*** Block opens ***
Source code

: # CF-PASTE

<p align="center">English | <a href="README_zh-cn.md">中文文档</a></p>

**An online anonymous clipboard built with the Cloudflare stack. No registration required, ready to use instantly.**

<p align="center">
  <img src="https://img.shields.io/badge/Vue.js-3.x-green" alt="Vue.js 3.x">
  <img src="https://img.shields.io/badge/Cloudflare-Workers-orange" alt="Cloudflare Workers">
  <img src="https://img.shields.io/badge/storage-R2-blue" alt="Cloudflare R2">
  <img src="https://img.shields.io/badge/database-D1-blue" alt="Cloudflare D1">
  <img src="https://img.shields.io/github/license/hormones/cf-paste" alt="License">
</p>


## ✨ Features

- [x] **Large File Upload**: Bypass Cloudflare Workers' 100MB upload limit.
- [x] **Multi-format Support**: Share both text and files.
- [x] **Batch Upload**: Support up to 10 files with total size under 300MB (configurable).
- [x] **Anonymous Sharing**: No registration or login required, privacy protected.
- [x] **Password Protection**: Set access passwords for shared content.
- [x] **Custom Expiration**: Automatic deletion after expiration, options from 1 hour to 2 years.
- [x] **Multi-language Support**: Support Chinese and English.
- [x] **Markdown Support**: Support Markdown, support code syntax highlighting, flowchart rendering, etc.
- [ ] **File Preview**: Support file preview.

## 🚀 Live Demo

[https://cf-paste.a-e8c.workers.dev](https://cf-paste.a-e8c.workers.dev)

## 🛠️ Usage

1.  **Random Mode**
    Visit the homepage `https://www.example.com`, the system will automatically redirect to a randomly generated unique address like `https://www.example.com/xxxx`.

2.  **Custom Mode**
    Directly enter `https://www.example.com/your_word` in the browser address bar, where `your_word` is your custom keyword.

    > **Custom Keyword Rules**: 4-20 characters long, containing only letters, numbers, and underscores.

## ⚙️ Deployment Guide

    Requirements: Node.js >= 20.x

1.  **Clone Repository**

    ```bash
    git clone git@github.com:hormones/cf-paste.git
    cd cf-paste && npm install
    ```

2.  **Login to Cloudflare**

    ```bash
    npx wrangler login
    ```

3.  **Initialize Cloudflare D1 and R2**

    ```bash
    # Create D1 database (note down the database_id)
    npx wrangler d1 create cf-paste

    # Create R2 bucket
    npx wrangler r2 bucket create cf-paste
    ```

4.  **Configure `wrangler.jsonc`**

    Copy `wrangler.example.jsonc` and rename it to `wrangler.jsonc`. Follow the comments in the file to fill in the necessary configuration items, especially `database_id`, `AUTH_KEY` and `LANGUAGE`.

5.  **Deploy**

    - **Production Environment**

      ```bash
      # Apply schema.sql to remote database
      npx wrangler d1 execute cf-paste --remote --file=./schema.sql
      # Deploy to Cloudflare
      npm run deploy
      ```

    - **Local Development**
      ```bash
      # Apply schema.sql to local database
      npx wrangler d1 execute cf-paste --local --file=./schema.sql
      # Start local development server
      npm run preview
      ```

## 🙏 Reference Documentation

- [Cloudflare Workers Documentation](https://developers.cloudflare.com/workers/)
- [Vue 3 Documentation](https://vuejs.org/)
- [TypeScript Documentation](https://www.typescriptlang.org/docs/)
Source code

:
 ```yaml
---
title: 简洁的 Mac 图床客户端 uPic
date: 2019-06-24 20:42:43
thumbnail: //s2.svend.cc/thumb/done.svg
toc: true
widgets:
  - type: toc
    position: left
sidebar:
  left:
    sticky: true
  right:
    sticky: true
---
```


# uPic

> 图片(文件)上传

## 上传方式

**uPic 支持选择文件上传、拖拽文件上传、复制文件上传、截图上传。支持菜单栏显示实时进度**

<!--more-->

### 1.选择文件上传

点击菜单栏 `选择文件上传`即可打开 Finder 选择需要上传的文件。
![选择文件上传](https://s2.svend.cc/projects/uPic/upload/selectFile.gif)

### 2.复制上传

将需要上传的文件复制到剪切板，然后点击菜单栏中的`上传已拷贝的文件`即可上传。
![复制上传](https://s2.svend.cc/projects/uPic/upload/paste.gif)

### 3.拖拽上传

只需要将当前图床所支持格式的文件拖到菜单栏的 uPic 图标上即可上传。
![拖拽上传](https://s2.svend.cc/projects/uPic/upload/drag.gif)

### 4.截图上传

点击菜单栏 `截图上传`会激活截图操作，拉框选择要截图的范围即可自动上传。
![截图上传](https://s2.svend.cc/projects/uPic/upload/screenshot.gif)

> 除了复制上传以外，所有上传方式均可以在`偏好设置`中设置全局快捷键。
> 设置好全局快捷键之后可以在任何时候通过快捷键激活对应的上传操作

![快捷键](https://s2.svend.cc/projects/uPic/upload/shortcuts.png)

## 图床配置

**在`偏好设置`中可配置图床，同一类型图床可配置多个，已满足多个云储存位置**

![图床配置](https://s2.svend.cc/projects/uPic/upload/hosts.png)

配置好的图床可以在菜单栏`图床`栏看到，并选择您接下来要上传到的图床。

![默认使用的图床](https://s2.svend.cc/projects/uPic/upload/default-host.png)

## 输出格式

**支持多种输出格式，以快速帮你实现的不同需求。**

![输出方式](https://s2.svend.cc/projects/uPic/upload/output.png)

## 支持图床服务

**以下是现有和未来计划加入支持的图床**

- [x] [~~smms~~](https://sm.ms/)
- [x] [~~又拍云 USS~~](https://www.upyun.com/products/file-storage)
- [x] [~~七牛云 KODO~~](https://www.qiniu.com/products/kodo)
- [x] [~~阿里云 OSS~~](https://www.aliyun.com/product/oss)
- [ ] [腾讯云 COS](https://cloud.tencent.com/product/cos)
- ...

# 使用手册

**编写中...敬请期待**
*** Block closes ***
• [TASK]: Each record above has to be repeated word for word.

• [WRITTEN SOLUTION]:
Source code

: # CF-PASTE

<p align="center">English | <a href="README_zh-cn.md">中文文档</a></p>

**An online anonymous clipboard built with the Cloudflare stack. No registration required, ready to use instantly.**

<p align="center">
  <img src="https://img.shields.io/badge/Vue.js-3.x-green" alt="Vue.js 3.x">
  <img src="https://img.shields.io/badge/Cloudflare-Workers-orange" alt="Cloudflare Workers">
  <img src="https://img.shields.io/badge/storage-R2-blue" alt="Cloudflare R2">
  <img src="https://img.shields.io/badge/database-D1-blue" alt="Cloudflare D1">
  <img src="https://img.shields.io/github/license/hormones/cf-paste" alt="License">
</p>


## ✨ Features

- [x] **Large File Upload**: Bypass Cloudflare Workers' 100MB upload limit.
- [x] **Multi-format Support**: Share both text and files.
- [x] **Batch Upload**: Support up to 10 files with total size under 300MB (configurable).
- [x] **Anonymous Sharing**: No registration or login required, privacy protected.
- [x] **Password Protection**: Set access passwords for shared content.
- [x] **Custom Expiration**: Automatic deletion after expiration, options from 1 hour to 2 years.
- [x] **Multi-language Support**: Support Chinese and English.
- [x] **Markdown Support**: Support Markdown, support code syntax highlighting, flowchart rendering, etc.
- [ ] **File Preview**: Support file preview.

## 🚀 Live Demo

[https://cf-paste.a-e8c.workers.dev](https://cf-paste.a-e8c.workers.dev)

## 🛠️ Usage

1.  **Random Mode**
    Visit the homepage `https://www.example.com`, the system will automatically redirect to a randomly generated unique address like `https://www.example.com/xxxx`.

2.  **Custom Mode**
    Directly enter `https://www.example.com/your_word` in the browser address bar, where `your_word` is your custom keyword.

    > **Custom Keyword Rules**: 4-20 characters long, containing only letters, numbers, and underscores.

## ⚙️ Deployment Guide

    Requirements: Node.js >= 20.x

1.  **Clone Repository**

    ```bash
    git clone git@github.com:hormones/cf-paste.git
    cd cf-paste && npm install
    ```

2.  **Login to Cloudflare**

    ```bash
    npx wrangler login
    ```

3.  **Initialize Cloudflare D1 and R2**

    ```bash
    # Create D1 database (note down the database_id)
    npx wrangler d1 create cf-paste

    # Create R2 bucket
    npx wrangler r2 bucket create cf-paste
    ```

4.  **Configure `wrangler.jsonc`**

    Copy `wrangler.example.jsonc` and rename it to `wrangler.jsonc`. Follow the comments in the file to fill in the necessary configuration items, especially `database_id`, `AUTH_KEY` and `LANGUAGE`.

5.  **Deploy**

    - **Production Environment**

      ```bash
      # Apply schema.sql to remote database
      npx wrangler d1 execute cf-paste --remote --file=./schema.sql
      # Deploy to Cloudflare
      npm run deploy
      ```

    - **Local Development**
      ```bash
      # Apply schema.sql to local database
      npx wrangler d1 execute cf-paste --local --file=./schema.sql
      # Start local development server
      npm run preview
      ```

## 🙏 Reference Documentation

- [Cloudflare Workers Documentation](https://developers.cloudflare.com/workers/)
- [Vue 3 Documentation](https://vuejs.org/)
- [TypeScript Documentation](https://www.typescriptlang.org/docs/)
Source code

:
 ```yaml
---
title: 简洁的 Mac 图床客户端 uPic
date: 2019-06-24 20:42:43
thumbnail: //s2.svend.cc/thumb/done.svg
toc: true
widgets:
  - type: toc
    position: left
sidebar:
  left:
    sticky: true
  right:
    sticky: true
---
```


# uPic

> 图片(文件)上传

## 上传方式

**uPic 支持选择文件上传、拖拽文件上传、复制文件上传、截图上传。支持菜单栏显示实时进度**

<!--more-->

### 1.选择文件上传

点击菜单栏 `选择文件上传`即可打开 Finder 选择需要上传的文件。
![选择文件上传](https://s2.svend.cc/projects/uPic/upload/selectFile.gif)

### 2.复制上传

将需要上传的文件复制到剪切板，然后点击菜单栏中的`上传已拷贝的文件`即可上传。
![复制上传](https://s2.svend.cc/projects/uPic/upload/paste.gif)

### 3.拖拽上传

只需要将当前图床所支持格式的文件拖到菜单栏的 uPic 图标上即可上传。
![拖拽上传](https://s2.svend.cc/projects/uPic/upload/drag.gif)

### 4.截图上传

点击菜单栏 `截图上传`会激活截图操作，拉框选择要截图的范围即可自动上传。
![截图上传](https://s2.svend.cc/projects/uPic/upload/screenshot.gif)

> 除了复制上传以外，所有上传方式均可以在`偏好设置`中设置全局快捷键。
> 设置好全局快捷键之后可以在任何时候通过快捷键激活对应的上传操作

![快捷键](https://s2.svend.cc/projects/uPic/upload/shortcuts.png)

## 图床配置

**在`偏好设置`中可配置图床，同一类型图床可配置多个，已满足多个云储存位置**

![图床配置](https://s2.svend.cc/projects/uPic/upload/hosts.png)

配置好的图床可以在菜单栏`图床`栏看到，并选择您接下来要上传到的图床。

![默认使用的图床](https://s2.svend.cc/projects/uPic/upload/default-host.png)

## 输出格式

**支持多种输出格式，以快速帮你实现的不同需求。**

![输出方式](https://s2.svend.cc/projects/uPic/upload/output.png)

## 支持图床服务

**以下是现有和未来计划加入支持的图床**

- [x] [~~smms~~](https://sm.ms/)
- [x] [~~又拍云 USS~~](https://www.upyun.com/products/file-storage)
- [x] [~~七牛云 KODO~~](https://www.qiniu.com/products/kodo)
- [x] [~~阿里云 OSS~~](https://www.aliyun.com/product/oss)
- [ ] [腾讯云 COS](https://cloud.tencent.com/product/cos)
- ...

# 使用手册

**编写中...敬请期待**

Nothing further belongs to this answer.